What's the biggest known structure in the universe?
Astronomers used to think it was a "filament" of galaxies known as the Sloan Great Wall. But recent research suggests a different structure is even bigger -- and its size has astronomers scratching their heads.
Meet the Hercules-Corona Borealis Great Wall (Her-CrB GW). Check it out in the video above.
"The Her-CrB GW is larger than the theoretical upper limit on how big universal structures can be," Dr. Jon Hakkila, an astrophysics professor at the College of Charleston in South Carolina and one of the astronomers who discovered the structure, told The Huffington Post in an email. "Thus, it is a conundrum: it shouldn't exist but apparently does."
Mysteries just like this are why astronomers scan the skies for a glimpse into the past, as they shed light not only on the early years of our universe, but also more about our galaxy, our solar system, and ultimately, ourselves.
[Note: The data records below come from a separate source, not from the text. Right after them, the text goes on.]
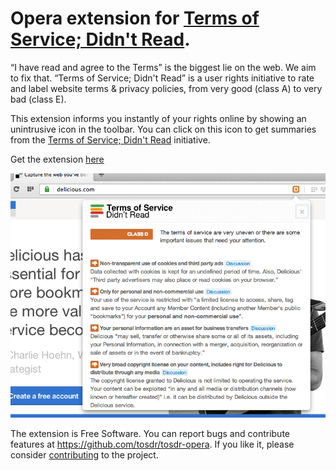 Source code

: 
# Opera extension for [Terms of Service; Didn't Read][tosdr].
 
“I have read and agree to the Terms” is the biggest lie on the web.
We aim to fix that. “Terms of Service; Didn't Read” is a user
rights initiative to rate and label website terms & privacy
policies, from very good (class A) to very bad (class E).

This extension informs you instantly of your rights online by
showing an unintrusive icon in the toolbar. You can click on this
icon to get summaries from the [Terms of Service; Didn't
Read][tosdr] initiative.

Get the extension
[here](https://addons.opera.com/fr/extensions/details/terms-of-service-didnt-read/)

![screenshot](images/screenshot1.png)

The extension is Free Software. You can report bugs and contribute
features at <https://github.com/tosdr/tosdr-opera>. If you like
it, please consider
[contributing](http://tosdr.org/contribute.html) to the project.

[tosdr]: http://tosdr.org
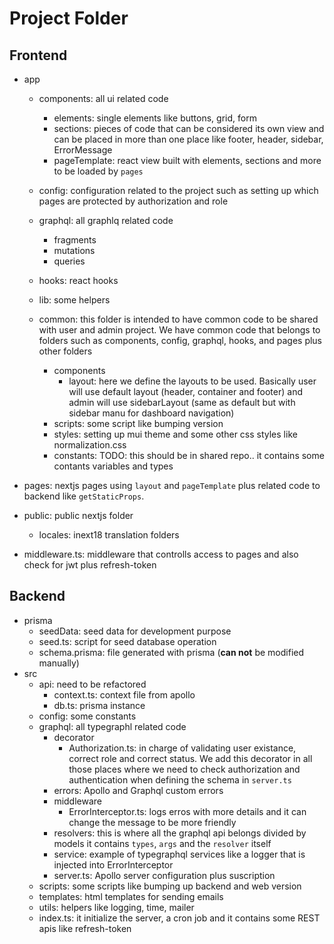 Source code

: # Project Folder

## Frontend

- app

  - components: all ui related code

    - elements: single elements like buttons, grid, form
    - sections: pieces of code that can be considered its own view and can be placed in more than one place like footer, header, sidebar, ErrorMessage
    - pageTemplate: react view built with elements, sections and more to be loaded by `pages`

  - config: configuration related to the project such as setting up which pages are protected by authorization and role

  - graphql: all graphlq related code

    - fragments
    - mutations
    - queries

  - hooks: react hooks

  - lib: some helpers

  - common: this folder is intended to have common code to be shared with user and admin project. We have common code that belongs to folders such as components, config, graphql, hooks, and pages plus other folders
    - components
      - layout: here we define the layouts to be used. Basically user will use default layout (header, container and footer) and admin will use sidebarLayout (same as default but with sidebar manu for dashboard navigation)
    - scripts: some script like bumping version
    - styles: setting up mui theme and some other css styles like normalization.css
    - constants: TODO: this should be in shared repo.. it contains some contants variables and types

- pages: nextjs pages using `layout` and `pageTemplate` plus related code to backend like `getStaticProps`.

- public: public nextjs folder

  - locales: inext18 translation folders

- middleware.ts: middleware that controlls access to pages and also check for jwt plus refresh-token

## Backend

- prisma
  - seedData: seed data for development purpose
  - seed.ts: script for seed database operation
  - schema.prisma: file generated with prisma (**can not** be modified manually)
- src
  - api: need to be refactored
    - context.ts: context file from apollo
    - db.ts: prisma instance
  - config: some constants
  - graphql: all typegraphl related code
    - decorator
      - Authorization.ts: in charge of validating user existance, correct role and correct status. We add this decorator in all those places where we need to check authorization and authentication when defining the schema in `server.ts`
    - errors: Apollo and Graphql custom errors
    - middleware
      - ErrorInterceptor.ts: logs erros with more details and it can change the message to be more friendly
    - resolvers: this is where all the graphql api belongs divided by models it contains `types`, `args` and the `resolver` itself
    - service: example of typegraphql services like a logger that is injected into ErrorInterceptor
    - server.ts: Apollo server configuration plus suscription
  - scripts: some scripts like bumping up backend and web version
  - templates: html templates for sending emails
  - utils: helpers like logging, time, mailer
  - index.ts: it initialize the server, a cron job and it contains some REST apis like refresh-token
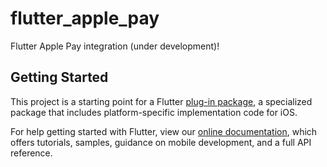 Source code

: # flutter_apple_pay

Flutter Apple Pay integration (under development)!

## Getting Started

This project is a starting point for a Flutter
[plug-in package](https://flutter.io/developing-packages/),
a specialized package that includes platform-specific implementation code for iOS.

For help getting started with Flutter, view our 
[online documentation](https://flutter.io/docs), which offers tutorials, 
samples, guidance on mobile development, and a full API reference.
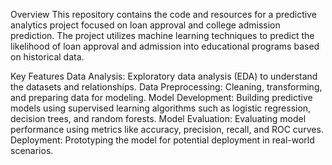 Overview
This repository contains the code and resources for a predictive analytics project focused on loan approval and college admission prediction. The project utilizes machine learning techniques to predict the likelihood of loan approval and admission into educational programs based on historical data.

Key Features
Data Analysis: Exploratory data analysis (EDA) to understand the datasets and relationships.
Data Preprocessing: Cleaning, transforming, and preparing data for modeling.
Model Development: Building predictive models using supervised learning algorithms such as logistic regression, decision trees, and random forests.
Model Evaluation: Evaluating model performance using metrics like accuracy, precision, recall, and ROC curves.
Deployment: Prototyping the model for potential deployment in real-world scenarios. 
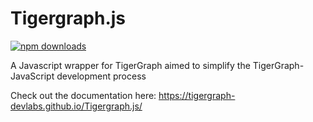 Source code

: # Tigergraph.js

[![npm downloads](https://img.shields.io/npm/dm/tigergraph.js.svg?style=flat-square&color=orange)](https://npm-stat.com/charts.html?package=tigergraph.js)

A Javascript wrapper for TigerGraph aimed to simplify the TigerGraph-JavaScript development process

Check out the documentation here: https://tigergraph-devlabs.github.io/Tigergraph.js/
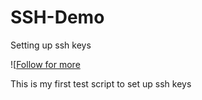 # SSH-Demo
Setting up ssh keys

![[Follow for more](https://help.github.com/articles/generating-a-new-ssh-key-and-adding-it-to-the-ssh-agent/)

This is my first test script to set up ssh keys
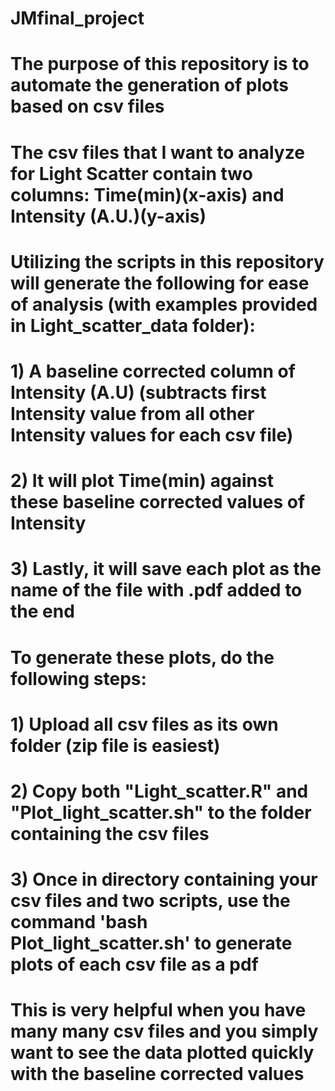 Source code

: # JMfinal_project

# The purpose of this repository is to automate the generation of plots based on csv files
# The csv files that I want to analyze for Light Scatter contain two columns: Time(min)(x-axis) and Intensity (A.U.)(y-axis)

# Utilizing the scripts in this repository will generate the following for ease of analysis (with examples provided in Light_scatter_data folder):
# 1) A baseline corrected column of Intensity (A.U) (subtracts first Intensity value from all other Intensity values for each   csv file) 
# 2) It will plot Time(min) against these baseline corrected values of Intensity 
# 3) Lastly, it will save each plot as the name of the file with .pdf added to the end

# To generate these plots, do the following steps:
# 1) Upload all csv files as its own folder (zip file is easiest)
# 2) Copy both "Light_scatter.R" and "Plot_light_scatter.sh" to the folder containing the csv files
# 3) Once in directory containing your csv files and two scripts, use the command 'bash Plot_light_scatter.sh' to generate      plots of each csv file as a pdf

# This is very helpful when you have many many csv files and you simply want to see the data plotted quickly with the baseline  corrected values
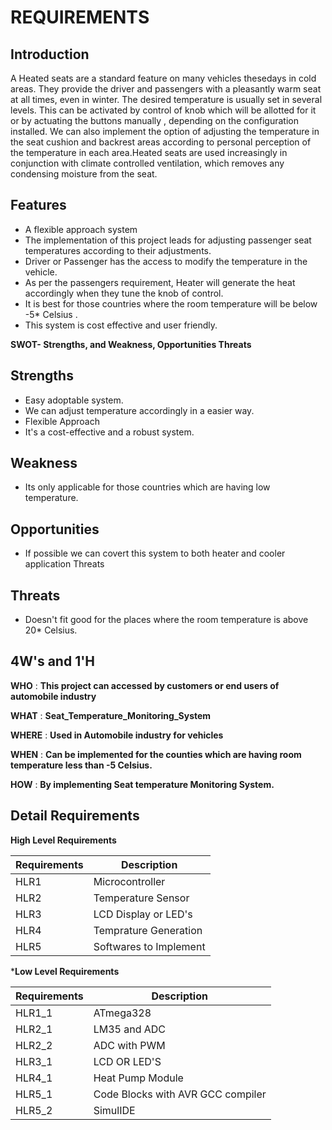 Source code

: # REQUIREMENTS

## Introduction

A Heated seats are a standard feature on many vehicles thesedays in cold areas. They provide the driver and passengers with a pleasantly warm seat at all times, even in winter. The desired temperature is usually set in several levels. This can be activated by control of knob which will be allotted for it or by actuating the buttons manually , depending on the configuration installed. We can also implement the option of adjusting the temperature in the seat cushion and backrest areas according to personal perception of the temperature in each area.Heated seats are used increasingly in conjunction with climate controlled ventilation, which removes any condensing moisture from the seat.

## Features

*   A flexible approach system
*   The implementation of this project leads for adjusting passenger seat temperatures according to their adjustments.
*   Driver or Passenger has the access to modify the temperature in the vehicle.
*   As per the passengers requirement, Heater will generate the heat accordingly when they tune the knob of control.
*   It is best for those countries where the room temperature will be below -5* Celsius .
*   This system is cost effective and user friendly. 

**SWOT- Strengths, and Weakness, Opportunities Threats**

## Strengths

*  Easy adoptable system.
*  We can adjust temperature accordingly in a easier way.
*  Flexible Approach
*  It's a cost-effective and a robust system.

## Weakness

*  Its only applicable for those countries which are having low temperature.

## Opportunities

*  If possible we can covert this system to both heater and cooler application
Threats

## Threats

*  Doesn't fit good for the places where the room temperature is above 20* Celsius.



## 4W's and 1'H


**WHO**   :   **This project can accessed by customers or end users of automobile industry**

**WHAT**  : **Seat_Temperature_Monitoring_System**

**WHERE** : **Used in Automobile industry for vehicles**

**WHEN**  : **Can be implemented for the counties which are having room temperature less than -5 Celsius.**

**HOW**   :   **By implementing Seat temperature Monitoring System.**




## Detail Requirements



**High Level Requirements**

|Requirements|	Description|
|------------|-------------|
|HLR1|Microcontroller|
|HLR2|Temperature Sensor|
|HLR3|LCD Display or LED's|
|HLR4|Temprature Generation|
|HLR5|	Softwares to Implement|

***Low Level Requirements**

|Requirements|	Description|
|------------|-------------|
|HLR1_1|	ATmega328|
|HLR2_1|	LM35 and ADC|
|HLR2_2|	ADC with PWM|
|HLR3_1|	LCD OR LED'S|
|HLR4_1|	Heat Pump Module|
|HLR5_1|Code Blocks with AVR GCC compiler|
|HLR5_2|SimulIDE|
"We are now mapping structures across the sky," astronomer Dr. Jay M. Pasachoff, director of the Hopkins Observatory at Williams College in Williamstown, Mass., who was not involved in the great wall's discovery, told The Huffington Post. "We’re learning how the universe grew up. So we’re learning about how our cluster of galaxies grew up and how our own galaxy grew up and how our sun formed, and how the Earth formed soon there after. We’re looking back at our history."
Because astronomers are still mapping the sky, there just may be something even grander than the Hercules-Corona Borealis Great Wall in our universe.
"The danger of finding the biggest, or most distant, or the oldest things in the universe is always that sooner or later someone is likely to come along and find something bigger, more distant, or older than the thing you found," Hakkila said. "So far we have not been upstaged, but it has only been about six months since we published."
The finding was published in the journal Astronomy & Astrophysics.